Personally, I think the number of apps as a selling point is silly. When there's no less than 30 different Fart Board apps, it's easy to stack the deck in your favor. But, I do understand the pains associated with not actually having an app you want and think it's a completely valid argument.

Microsoft knows this, too. This week at MWC 2015, the company revealed that with Windows 10, developers will now be able to publish Hosted Web Apps to the Windows store.

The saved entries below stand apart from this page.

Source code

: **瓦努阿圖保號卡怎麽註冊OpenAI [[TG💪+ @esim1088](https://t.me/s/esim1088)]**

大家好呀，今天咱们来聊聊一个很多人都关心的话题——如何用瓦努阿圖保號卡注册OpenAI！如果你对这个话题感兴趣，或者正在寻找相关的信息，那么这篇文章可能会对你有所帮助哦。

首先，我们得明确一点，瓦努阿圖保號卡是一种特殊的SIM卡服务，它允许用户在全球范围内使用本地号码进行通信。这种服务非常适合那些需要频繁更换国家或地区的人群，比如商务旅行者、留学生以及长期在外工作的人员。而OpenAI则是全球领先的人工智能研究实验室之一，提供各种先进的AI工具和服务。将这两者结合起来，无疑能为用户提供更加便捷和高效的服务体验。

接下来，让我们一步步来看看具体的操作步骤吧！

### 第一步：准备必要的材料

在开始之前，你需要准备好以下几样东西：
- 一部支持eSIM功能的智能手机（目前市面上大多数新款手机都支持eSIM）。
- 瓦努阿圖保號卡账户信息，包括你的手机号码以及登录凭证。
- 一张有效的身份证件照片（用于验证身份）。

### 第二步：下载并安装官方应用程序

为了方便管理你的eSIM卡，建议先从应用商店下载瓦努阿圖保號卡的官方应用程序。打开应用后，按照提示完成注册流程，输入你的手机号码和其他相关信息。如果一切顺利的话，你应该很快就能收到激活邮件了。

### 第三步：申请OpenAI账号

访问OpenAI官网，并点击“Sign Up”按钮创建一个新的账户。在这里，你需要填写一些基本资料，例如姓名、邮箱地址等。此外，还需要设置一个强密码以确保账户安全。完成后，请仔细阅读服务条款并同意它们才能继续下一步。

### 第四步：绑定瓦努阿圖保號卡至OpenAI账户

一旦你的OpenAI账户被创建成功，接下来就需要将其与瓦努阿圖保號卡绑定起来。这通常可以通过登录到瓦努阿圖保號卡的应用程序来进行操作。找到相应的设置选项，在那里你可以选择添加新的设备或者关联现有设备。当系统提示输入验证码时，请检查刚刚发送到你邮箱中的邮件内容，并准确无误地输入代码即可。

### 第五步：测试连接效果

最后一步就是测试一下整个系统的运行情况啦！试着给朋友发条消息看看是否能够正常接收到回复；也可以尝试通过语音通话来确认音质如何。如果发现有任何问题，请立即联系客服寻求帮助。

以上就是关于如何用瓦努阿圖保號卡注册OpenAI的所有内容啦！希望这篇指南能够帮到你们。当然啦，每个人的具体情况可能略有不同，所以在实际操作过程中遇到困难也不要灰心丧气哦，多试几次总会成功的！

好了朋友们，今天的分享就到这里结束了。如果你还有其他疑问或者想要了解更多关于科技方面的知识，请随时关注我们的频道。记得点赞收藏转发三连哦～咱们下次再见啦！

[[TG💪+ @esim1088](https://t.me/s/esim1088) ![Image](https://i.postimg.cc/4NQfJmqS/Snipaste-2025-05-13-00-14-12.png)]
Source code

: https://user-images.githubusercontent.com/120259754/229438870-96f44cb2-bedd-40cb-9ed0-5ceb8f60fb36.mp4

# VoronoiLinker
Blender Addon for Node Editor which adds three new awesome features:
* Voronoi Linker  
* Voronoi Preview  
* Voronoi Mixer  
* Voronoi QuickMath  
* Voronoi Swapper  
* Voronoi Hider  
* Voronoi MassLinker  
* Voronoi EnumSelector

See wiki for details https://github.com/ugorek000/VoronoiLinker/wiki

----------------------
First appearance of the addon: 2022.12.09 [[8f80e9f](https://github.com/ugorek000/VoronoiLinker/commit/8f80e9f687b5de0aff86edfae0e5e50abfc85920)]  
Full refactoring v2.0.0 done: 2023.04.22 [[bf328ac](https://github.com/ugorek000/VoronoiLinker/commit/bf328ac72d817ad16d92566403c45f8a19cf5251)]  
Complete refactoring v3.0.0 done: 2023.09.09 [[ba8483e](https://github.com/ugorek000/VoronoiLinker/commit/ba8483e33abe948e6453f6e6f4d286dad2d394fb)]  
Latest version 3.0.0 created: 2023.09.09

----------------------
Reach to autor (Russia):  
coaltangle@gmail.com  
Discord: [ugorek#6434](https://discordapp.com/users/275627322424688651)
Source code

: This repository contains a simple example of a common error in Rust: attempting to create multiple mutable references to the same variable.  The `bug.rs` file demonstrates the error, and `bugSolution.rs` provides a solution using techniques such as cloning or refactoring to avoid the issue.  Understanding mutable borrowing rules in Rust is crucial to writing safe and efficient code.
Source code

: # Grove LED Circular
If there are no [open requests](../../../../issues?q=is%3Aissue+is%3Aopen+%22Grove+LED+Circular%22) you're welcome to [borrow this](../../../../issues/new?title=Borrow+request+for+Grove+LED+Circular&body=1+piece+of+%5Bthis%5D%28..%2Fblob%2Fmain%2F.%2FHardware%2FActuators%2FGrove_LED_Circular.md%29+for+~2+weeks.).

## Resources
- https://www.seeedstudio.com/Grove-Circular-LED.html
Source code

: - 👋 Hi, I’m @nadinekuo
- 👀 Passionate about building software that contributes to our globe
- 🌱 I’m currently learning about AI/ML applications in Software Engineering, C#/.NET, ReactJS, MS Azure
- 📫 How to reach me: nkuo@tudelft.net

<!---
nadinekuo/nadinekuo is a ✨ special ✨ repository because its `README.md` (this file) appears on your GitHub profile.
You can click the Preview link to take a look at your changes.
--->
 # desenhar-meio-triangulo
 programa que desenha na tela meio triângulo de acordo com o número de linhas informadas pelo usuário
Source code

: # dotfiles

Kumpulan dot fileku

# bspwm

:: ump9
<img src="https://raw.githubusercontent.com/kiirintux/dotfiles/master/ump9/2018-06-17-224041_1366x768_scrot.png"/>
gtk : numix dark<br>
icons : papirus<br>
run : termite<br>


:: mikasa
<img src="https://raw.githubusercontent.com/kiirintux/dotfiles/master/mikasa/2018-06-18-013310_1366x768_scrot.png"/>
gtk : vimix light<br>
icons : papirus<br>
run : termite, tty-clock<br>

Hosted Web Apps will allow web developers to easily convert components of their web sites into apps that are available for download from the Windows store, but still host them remotely on their own web infrastructure. Additionally, the new type of apps will have access to universal APIs, allowing them access to things like notifications, the camera, calendar, Cortana, and more. The way browser-based apps run today, Microsoft limits access to the core OS by forcing them to run in a sandbox

Microsoft hopes this ability will entice more developers to write apps for the Windows 10 platform, which includes desktops, smartphones, Xbox, and other devices with the new, consolidated codebase. But, there's one glaring problem with this functionality and that is security. Weekly, we're introduced to significant flaws in the web-layer of the Internet affecting the majority of web sites. Just this week, a flaw that has existed since the 1990's was just now discovered, putting a multitude of web sites at risk. How does something like this relate to Hosted Web Apps? – particularly since Microsoft has promised that Hosted Web Apps will support Java which is notoriously unsecure.

Obviously, Microsoft will need to address this in Windows 10, but we'll find out more details when Build kicks off in April.